INDIAN brewers have injected about 250 million new returnable glass bottles into the beer market during the last nine months to beat down prices of recycled bottles.

The soaring prices of recycled bottles, which went over Rs 7 per bottle as against the normal rate of Rs 2.75 to Rs 3, crippled the beer industry in the last financial year.

The average price of a new glass beer bottle is pegged at Rs 5.50, which means the industry has invested over Rs 135 crore to prevent shortage of bottles in the run up to the summer months when beer consumption peaks in the country.

Currently, the recycled bottles are quoting between Rs 3.70 and Rs 4 with the recent industry reports suggesting that the trade has been exhibiting hoarding tendencies to drive up the price as brewers soon start pipeline filling for the summer.

However, the effectiveness of investing in new bottles to check the recycled bottle cartel would be known only in December-January season when the beer companies get ready for the pipeline filling.

``The industry as a whole has injected about 250 million bottles in the last nine months. Most of these, save 5-10 million, were pumped into the system by the two major brewers - United Breweries (UB) and us," Mr Richard Rushton, Managing Director, Shaw Wallace Breweries Ltd (SWBL), said. UB accounts for nearly 45 per cent of the domestic beer consumption followed by the SABMiller managed by SWBL, which commands close to 35 per cent.

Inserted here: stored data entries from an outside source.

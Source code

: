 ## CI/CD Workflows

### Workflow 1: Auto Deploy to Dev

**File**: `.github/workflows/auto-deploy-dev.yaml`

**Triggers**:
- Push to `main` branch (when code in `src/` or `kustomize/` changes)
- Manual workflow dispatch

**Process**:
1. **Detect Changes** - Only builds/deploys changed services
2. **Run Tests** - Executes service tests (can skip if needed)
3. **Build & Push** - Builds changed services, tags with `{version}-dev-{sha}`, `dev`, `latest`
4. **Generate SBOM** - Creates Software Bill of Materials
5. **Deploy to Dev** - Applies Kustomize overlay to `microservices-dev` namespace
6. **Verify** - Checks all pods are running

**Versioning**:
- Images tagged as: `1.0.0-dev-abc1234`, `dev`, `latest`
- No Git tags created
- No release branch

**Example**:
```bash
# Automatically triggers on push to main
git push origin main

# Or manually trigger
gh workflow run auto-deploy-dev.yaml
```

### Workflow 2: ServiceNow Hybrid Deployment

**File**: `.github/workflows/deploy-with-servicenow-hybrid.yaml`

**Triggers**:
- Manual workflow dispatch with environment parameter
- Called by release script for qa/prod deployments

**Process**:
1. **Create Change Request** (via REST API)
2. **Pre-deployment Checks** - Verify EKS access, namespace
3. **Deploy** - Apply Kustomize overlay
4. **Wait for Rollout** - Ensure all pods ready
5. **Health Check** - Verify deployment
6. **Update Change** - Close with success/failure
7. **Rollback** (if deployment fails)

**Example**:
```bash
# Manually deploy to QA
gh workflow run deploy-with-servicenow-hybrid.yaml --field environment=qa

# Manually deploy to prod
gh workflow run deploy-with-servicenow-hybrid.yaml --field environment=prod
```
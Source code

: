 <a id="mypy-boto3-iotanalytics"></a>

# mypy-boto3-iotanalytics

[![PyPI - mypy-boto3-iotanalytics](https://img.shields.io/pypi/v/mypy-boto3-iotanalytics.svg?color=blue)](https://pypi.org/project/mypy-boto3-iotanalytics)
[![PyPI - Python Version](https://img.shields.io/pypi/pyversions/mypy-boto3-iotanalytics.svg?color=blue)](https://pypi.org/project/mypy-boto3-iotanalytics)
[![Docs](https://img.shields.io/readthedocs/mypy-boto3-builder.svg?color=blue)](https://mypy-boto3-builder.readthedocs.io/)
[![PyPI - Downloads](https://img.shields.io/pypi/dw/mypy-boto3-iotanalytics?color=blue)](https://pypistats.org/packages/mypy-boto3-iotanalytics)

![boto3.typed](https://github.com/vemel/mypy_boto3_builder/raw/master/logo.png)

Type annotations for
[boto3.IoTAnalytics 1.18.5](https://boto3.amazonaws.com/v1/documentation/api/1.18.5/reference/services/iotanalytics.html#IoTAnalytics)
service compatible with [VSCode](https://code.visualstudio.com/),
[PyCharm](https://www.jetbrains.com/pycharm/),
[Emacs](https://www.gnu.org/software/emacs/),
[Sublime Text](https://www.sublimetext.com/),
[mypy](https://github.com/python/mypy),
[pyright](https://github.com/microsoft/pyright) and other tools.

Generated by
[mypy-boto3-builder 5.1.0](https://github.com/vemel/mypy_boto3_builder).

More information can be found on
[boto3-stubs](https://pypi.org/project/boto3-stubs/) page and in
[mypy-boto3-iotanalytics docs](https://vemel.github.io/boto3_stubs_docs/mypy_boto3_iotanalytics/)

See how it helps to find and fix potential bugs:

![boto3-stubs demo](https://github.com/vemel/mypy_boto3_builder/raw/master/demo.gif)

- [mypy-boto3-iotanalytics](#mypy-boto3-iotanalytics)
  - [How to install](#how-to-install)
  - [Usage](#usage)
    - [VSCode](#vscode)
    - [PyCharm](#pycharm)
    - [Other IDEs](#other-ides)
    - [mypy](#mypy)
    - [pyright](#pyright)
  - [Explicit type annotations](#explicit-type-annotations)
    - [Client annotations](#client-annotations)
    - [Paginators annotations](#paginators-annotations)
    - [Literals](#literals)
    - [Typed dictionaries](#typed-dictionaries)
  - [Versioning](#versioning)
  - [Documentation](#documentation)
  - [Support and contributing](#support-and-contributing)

"There is a tremendous improvement in the conduct of the beer industry, and UB and we are determined not to let the vested interests to drive up prices of the recycled bottles," Mr Rushton added.

UB is on record that it lost between Rs 35 crore and Rs 40 crore last year on account of the appreciating recycled bottle costs as traders formed cartels to increase their holding capacity to garner better profit.

Even as the injection of fresh bottles would go on, the beer industry is also looking at lasting solution to the problem of recycled bottles that include looking at alternate packaging such as aluminium cans and contemplating a mechanism of their own to bring back the recycled bottles.

The beer industry is also building bridges with the glass manufacturers and trying to erase its image as an erratic customer by undertaking to buy a fixed quantity of new bottles every year in perpetuity.

In fact, the major brewers have been lapping up the domestic glass industry's entire beer bottle output - estimated at 2.5-3 crore per month - in recent times. It has also been in discussions with the glass manufacturers for light-weighting bottles aimed at bringing the price of a new bottle below Rs 5.

Meanwhile, the brewers are also keeping the option of importing glass bottles from Saudi Arabia, Thailand and China even though the landing price in the prevailing conditions would be in excess of Rs 6.